Boxing Day is much better. Its more honest. There is no expectation. You can just do what you really wanted to do all along – sleep in, get up, eat Chocolate coins for breakfast, go to the pub. Yesterday we did just that, and the two hours we spent in the Nightingale drinking pints of Stella amidst the tinsel and swearing was the best two hours of Christmas.
Now they’ve all gone up north to do it all again with R’s side of the family. I’m left at home to do 5 shows this weekend. The house is quiet, tidy, clean. No toys playing loud music, no demands for crisp sandwiches and shandy. No Disney Channel abominations blaring out from the front room.

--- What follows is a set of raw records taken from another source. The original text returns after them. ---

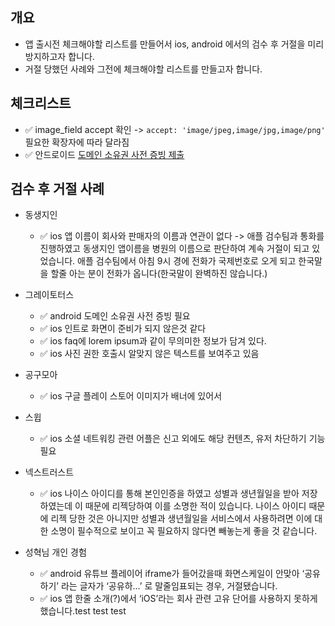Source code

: ## 개요

- 앱 출시전 체크해야할 리스트를 만들어서 ios, android 에서의 검수 후 거절을 미리 방지하고자 합니다. 
- 거절 당했던 사례와 그전에 체크해야할 리스트를 만들고자 합니다.

## 체크리스트
- ✅ image_field accept 확인 -> ```accept: 'image/jpeg,image/jpg,image/png'``` 필요한 확장자에 따라 달라짐
- ✅ 안드로이드 <a href="https://insomenia.com/guides/40" target="_blank">도메인 소유권 사전 증빙 제출</a>

## 검수 후 거절 사례
 - 동생지인
    - ✅ ios 앱 이름이 회사와 판매자의 이름과 연관이 없다 -> 애플 검수팀과 통화를 진행하였고 동생지인 앱이름을 병원의 이름으로 판단하여 계속 거절이 되고 있었습니다. 애플 검수팀에서 아침 9시 경에 전화가 국제번호로 오게 되고 한국말을 할줄 아는 분이 전화가 옵니다(한국말이 완벽하진 않습니다.)
    
 - 그레이토터스
    - ✅ android 도메인 소유권 사전 증빙 필요
    - ✅ ios 인트로 화면이 준비가 되지 않은것 같다
    - ✅ ios faq에 lorem ipsum과 같이 무의미한 정보가 담겨 있다.
    - ✅ ios 사진 권한 호출시 알맞지 않은 텍스트를 보여주고 있음

 - 공구모아
    - ✅ ios 구글 플레이 스토어 이미지가 배너에 있어서 

 - 스윕 
    - ✅ ios 소셜 네트워킹 관련 어플은 신고 외에도 해당 컨텐츠, 유저 차단하기 기능 필요 

 - 넥스트러스트
    - ✅ ios 나이스 아이디를 통해 본인인증을 하였고 성별과 생년월일을 받아 저장하였는데 이 때문에 리젝당하여 이를 소명한 적이 있습니다. 나이스 아이디 때문에 리젝 당한 것은 아니지만 성별과 생년월일을 서비스에서 사용하려면 이에 대한 소명이 필수적으로 보이고 꼭 필요하지 않다면 빼놓는게 좋을 것 같습니다.

 - 성혁님 개인 경험
   - ✅ android 유튜브 플레이어 iframe가 들어갔을때 화면스케일이 안맞아 ‘공유하기’ 라는 글자가 ‘공유하…’ 로 말줄임표되는 경우, 거절됐습니다.
   - ✅ ios 앱 한줄 소개(?)에서  ‘iOS’라는 회사 관련 고유 단어를 사용하지 못하게 했습니다.test
test
test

They’re not back until Monday.
I hate it.
This house dies when they all go away. Even the cat knows it, and stares at me with hate in his yellow eyes as if to say ‘Oh God not YOU’.
There’s nothing for it – I’m going to have to get dressed and go out. Even the hell of Westfield Shopping centre in the Sales is preferable to the deafening silence and the echo of parenting fails ricocheting around these walls.